The indulgent reader of my columns has already met the concepts of mesovation and exovation, and now I’m going to introduce yet another neologism: metovation. Meto- in metovation stems from the prefix meta- where I for easier pronunciation exchanged o for a. Meta is of Greek language origin and stands for the next higher level of abstraction.

Thus meta-art is art dealing with art – metaphysics would be that kind of physics that organizes the more concrete physics, only that the term ‘metaphysics’ has acquired a somewhat special meaning.

Therefore metovation equates with novelties, with innovations in the very ways of producing the ‘ordinary’ innovations, thus new conditions for innovation. One obvious example is open innovation, something heralded prominently here on Innovation Management. A Google search for meta-innovation results in the suggestion of ‘systemic innovation accelerating innovation’ – so a condition again.

Conditions for innovation: that would involve the very fundamental settings for business, industry, and entrepreneurship too. As an example, idealism and volunteering have always existed but the developments in open source and freeware must be regarded as contributing something fundamentally novel – when something is transformed from marginal to mainstream, it heralds a new dimension; quantity mutates into quality.

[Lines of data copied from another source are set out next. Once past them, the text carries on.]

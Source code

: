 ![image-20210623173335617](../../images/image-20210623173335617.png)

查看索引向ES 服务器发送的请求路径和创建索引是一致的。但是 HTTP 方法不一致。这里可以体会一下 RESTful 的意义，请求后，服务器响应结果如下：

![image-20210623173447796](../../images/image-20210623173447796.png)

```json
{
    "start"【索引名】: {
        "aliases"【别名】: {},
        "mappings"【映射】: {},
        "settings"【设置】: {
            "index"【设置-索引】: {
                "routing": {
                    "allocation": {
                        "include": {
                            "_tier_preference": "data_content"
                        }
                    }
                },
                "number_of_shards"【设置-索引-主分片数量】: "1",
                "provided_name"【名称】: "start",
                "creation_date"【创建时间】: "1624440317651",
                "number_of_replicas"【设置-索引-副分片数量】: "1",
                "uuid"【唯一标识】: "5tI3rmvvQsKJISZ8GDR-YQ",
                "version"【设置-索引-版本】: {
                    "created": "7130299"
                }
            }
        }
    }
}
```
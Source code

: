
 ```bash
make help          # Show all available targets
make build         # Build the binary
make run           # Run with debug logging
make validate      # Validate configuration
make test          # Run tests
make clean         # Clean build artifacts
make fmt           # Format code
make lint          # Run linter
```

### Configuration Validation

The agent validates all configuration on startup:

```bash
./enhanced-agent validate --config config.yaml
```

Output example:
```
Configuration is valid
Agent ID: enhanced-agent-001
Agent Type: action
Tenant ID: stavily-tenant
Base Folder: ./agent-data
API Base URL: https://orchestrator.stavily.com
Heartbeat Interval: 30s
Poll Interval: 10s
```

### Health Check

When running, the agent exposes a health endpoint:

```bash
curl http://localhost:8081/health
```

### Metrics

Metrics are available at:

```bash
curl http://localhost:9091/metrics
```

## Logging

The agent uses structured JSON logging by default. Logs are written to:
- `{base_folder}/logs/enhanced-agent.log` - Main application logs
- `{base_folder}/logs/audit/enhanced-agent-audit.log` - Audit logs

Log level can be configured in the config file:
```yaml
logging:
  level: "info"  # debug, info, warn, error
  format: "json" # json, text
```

What, then, may be the reasons for working for free, to generate resources for others to utilize and exploit? One human motivator may be conscience and generosity, another a realization of that there is power in reciprocity and thus a plus-sum game – as I do, others will follow, which is to my gain. Yet another component may be reputation and track record, which may be translated into commissions and offers of employment. And there are other business twists, such as those who ‘sell’ freeware, that is, offer it for free but charge heavily for what might be called a user’s guide.

It is hard not to see the Internet as a metovation. It may be claimed to be an innovation, an infrastructure, a marketplace – as well. These alternate denominations capture different aspects of the Internet, and the very fact that several are needed makes it a metovation. The Internet has, for example, spawned Second Life where virtual creations (like avatars) may be exchanged for Linden dollars™, a currency that may also be exchanged for real money, real dollars. Linden Labs, the company behind Second Life, has created its innovation on the basis of the metovation the Internet.

How would an entrepreneur, an inventor, or the managers of companies regard and treat metovations? As these examples highlight, metovation is most often something too generic to benefit just a particular individual or corporation – metovation offers new opportunities, and here it is up to entrepreneurs and inventors to latch on. ‘Open innovation’ may open up new channels for otherwise homeless ideas, while its close relative innovation from pioneer users may cause upheavals in competition space. Likewise for freeware.

But new vistas by way of new business models open up, as the example of revenue-generating user’s guides for free software or Linden Labs currency demonstrate; the Internet and cyberspace positively brim with innovation. The Internet, Google, and many more also exemplify how sometimes the revenue model evolves or is invented only after the launch of an idea – and sometimes the expectation or hope that such a model will evolve turns out to be wishful thinking. Topsy-turvy business models is of course nothing entirely novel; a shaver for free to sell razorblades is a classic case, Xerox’ nice, reasonable way of charging per copy another example of a profitable prescription. The future has only just begun, tomorrow never comes…

By Bengt-Arne Vedin

About the author

Bengt-Arne Vedin, PhD, is Professor emeritus in innovation management, now affiliated with the Department of Industrial economics and management at the Royal Institute of Technology, Stockholm. After practicing innovation and entrepreneurship, resulting in a handful patents, he has been into innovation studies since the mid-1970′ with professorships at the Royal Institute of Technology and Mälardalen University, also serving as a guest professor at Kasetsart University in Thailand and Universitat de Girona in Spain.Bengt-Arne has consulted for large and small firms as well as organizations such as the US National Academy of Engineering and the OECD, and has served on some fifteen corporate boards of directors. His research is geared at innovation, IT, and futurology in various combinations, most recently at design-inspired innovation. He is now working on his book no 71 on that theme.